● **WHAT IS EXPECTED**
The records are to be copied word for word, and the pictures dropped.

____

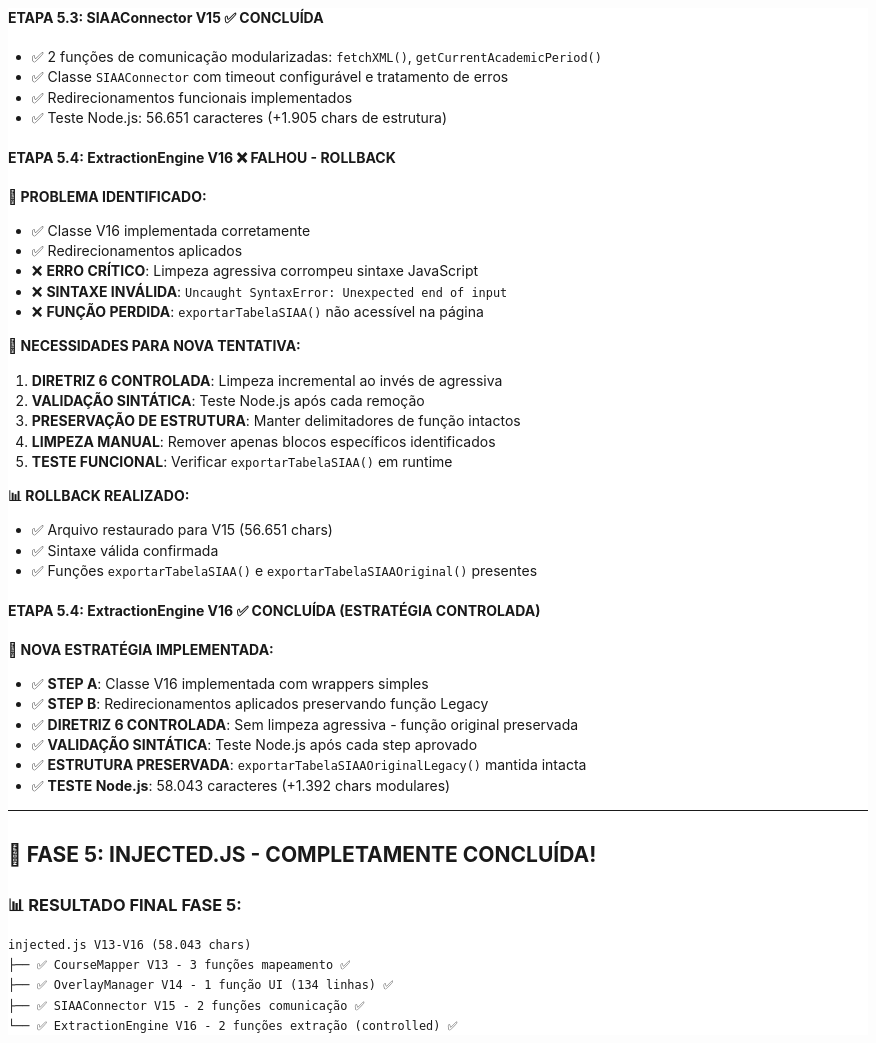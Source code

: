 #### **ETAPA 5.3: SIAAConnector V15** ✅ **CONCLUÍDA**
- ✅ 2 funções de comunicação modularizadas: `fetchXML()`, `getCurrentAcademicPeriod()`
- ✅ Classe `SIAAConnector` com timeout configurável e tratamento de erros
- ✅ Redirecionamentos funcionais implementados
- ✅ Teste Node.js: 56.651 caracteres (+1.905 chars de estrutura)

#### **ETAPA 5.4: ExtractionEngine V16** ❌ **FALHOU - ROLLBACK**

**🚨 PROBLEMA IDENTIFICADO:**
- ✅ Classe V16 implementada corretamente
- ✅ Redirecionamentos aplicados
- ❌ **ERRO CRÍTICO**: Limpeza agressiva corrompeu sintaxe JavaScript
- ❌ **SINTAXE INVÁLIDA**: `Uncaught SyntaxError: Unexpected end of input`
- ❌ **FUNÇÃO PERDIDA**: `exportarTabelaSIAA()` não acessível na página

**🔧 NECESSIDADES PARA NOVA TENTATIVA:**
1. **DIRETRIZ 6 CONTROLADA**: Limpeza incremental ao invés de agressiva
2. **VALIDAÇÃO SINTÁTICA**: Teste Node.js após cada remoção
3. **PRESERVAÇÃO DE ESTRUTURA**: Manter delimitadores de função intactos
4. **LIMPEZA MANUAL**: Remover apenas blocos específicos identificados
5. **TESTE FUNCIONAL**: Verificar `exportarTabelaSIAA()` em runtime

**📊 ROLLBACK REALIZADO:**
- ✅ Arquivo restaurado para V15 (56.651 chars)
- ✅ Sintaxe válida confirmada
- ✅ Funções `exportarTabelaSIAA()` e `exportarTabelaSIAAOriginal()` presentes

#### **ETAPA 5.4: ExtractionEngine V16** ✅ **CONCLUÍDA (ESTRATÉGIA CONTROLADA)**

**🎯 NOVA ESTRATÉGIA IMPLEMENTADA:**
- ✅ **STEP A**: Classe V16 implementada com wrappers simples
- ✅ **STEP B**: Redirecionamentos aplicados preservando função Legacy
- ✅ **DIRETRIZ 6 CONTROLADA**: Sem limpeza agressiva - função original preservada
- ✅ **VALIDAÇÃO SINTÁTICA**: Teste Node.js após cada step aprovado
- ✅ **ESTRUTURA PRESERVADA**: `exportarTabelaSIAAOriginalLegacy()` mantida intacta
- ✅ **TESTE Node.js**: 58.043 caracteres (+1.392 chars modulares)

---

## 🎉 **FASE 5: INJECTED.JS - COMPLETAMENTE CONCLUÍDA!**

### **📊 RESULTADO FINAL FASE 5:**

```
injected.js V13-V16 (58.043 chars)
├── ✅ CourseMapper V13 - 3 funções mapeamento ✅
├── ✅ OverlayManager V14 - 1 função UI (134 linhas) ✅
├── ✅ SIAAConnector V15 - 2 funções comunicação ✅
└── ✅ ExtractionEngine V16 - 2 funções extração (controlled) ✅
```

____

● **COMPLETED EXERCISE**
Source code

: #### **ETAPA 5.3: SIAAConnector V15** ✅ **CONCLUÍDA**
- ✅ 2 funções de comunicação modularizadas: `fetchXML()`, `getCurrentAcademicPeriod()`
- ✅ Classe `SIAAConnector` com timeout configurável e tratamento de erros
- ✅ Redirecionamentos funcionais implementados
- ✅ Teste Node.js: 56.651 caracteres (+1.905 chars de estrutura)

#### **ETAPA 5.4: ExtractionEngine V16** ❌ **FALHOU - ROLLBACK**

**🚨 PROBLEMA IDENTIFICADO:**
- ✅ Classe V16 implementada corretamente
- ✅ Redirecionamentos aplicados
- ❌ **ERRO CRÍTICO**: Limpeza agressiva corrompeu sintaxe JavaScript
- ❌ **SINTAXE INVÁLIDA**: `Uncaught SyntaxError: Unexpected end of input`
- ❌ **FUNÇÃO PERDIDA**: `exportarTabelaSIAA()` não acessível na página

**🔧 NECESSIDADES PARA NOVA TENTATIVA:**
1. **DIRETRIZ 6 CONTROLADA**: Limpeza incremental ao invés de agressiva
2. **VALIDAÇÃO SINTÁTICA**: Teste Node.js após cada remoção
3. **PRESERVAÇÃO DE ESTRUTURA**: Manter delimitadores de função intactos
4. **LIMPEZA MANUAL**: Remover apenas blocos específicos identificados
5. **TESTE FUNCIONAL**: Verificar `exportarTabelaSIAA()` em runtime

**📊 ROLLBACK REALIZADO:**
- ✅ Arquivo restaurado para V15 (56.651 chars)
- ✅ Sintaxe válida confirmada
- ✅ Funções `exportarTabelaSIAA()` e `exportarTabelaSIAAOriginal()` presentes

#### **ETAPA 5.4: ExtractionEngine V16** ✅ **CONCLUÍDA (ESTRATÉGIA CONTROLADA)**

**🎯 NOVA ESTRATÉGIA IMPLEMENTADA:**
- ✅ **STEP A**: Classe V16 implementada com wrappers simples
- ✅ **STEP B**: Redirecionamentos aplicados preservando função Legacy
- ✅ **DIRETRIZ 6 CONTROLADA**: Sem limpeza agressiva - função original preservada
- ✅ **VALIDAÇÃO SINTÁTICA**: Teste Node.js após cada step aprovado
- ✅ **ESTRUTURA PRESERVADA**: `exportarTabelaSIAAOriginalLegacy()` mantida intacta
- ✅ **TESTE Node.js**: 58.043 caracteres (+1.392 chars modulares)

---

## 🎉 **FASE 5: INJECTED.JS - COMPLETAMENTE CONCLUÍDA!**

### **📊 RESULTADO FINAL FASE 5:**

```
injected.js V13-V16 (58.043 chars)
├── ✅ CourseMapper V13 - 3 funções mapeamento ✅
├── ✅ OverlayManager V14 - 1 função UI (134 linhas) ✅
├── ✅ SIAAConnector V15 - 2 funções comunicação ✅
└── ✅ ExtractionEngine V16 - 2 funções extração (controlled) ✅
```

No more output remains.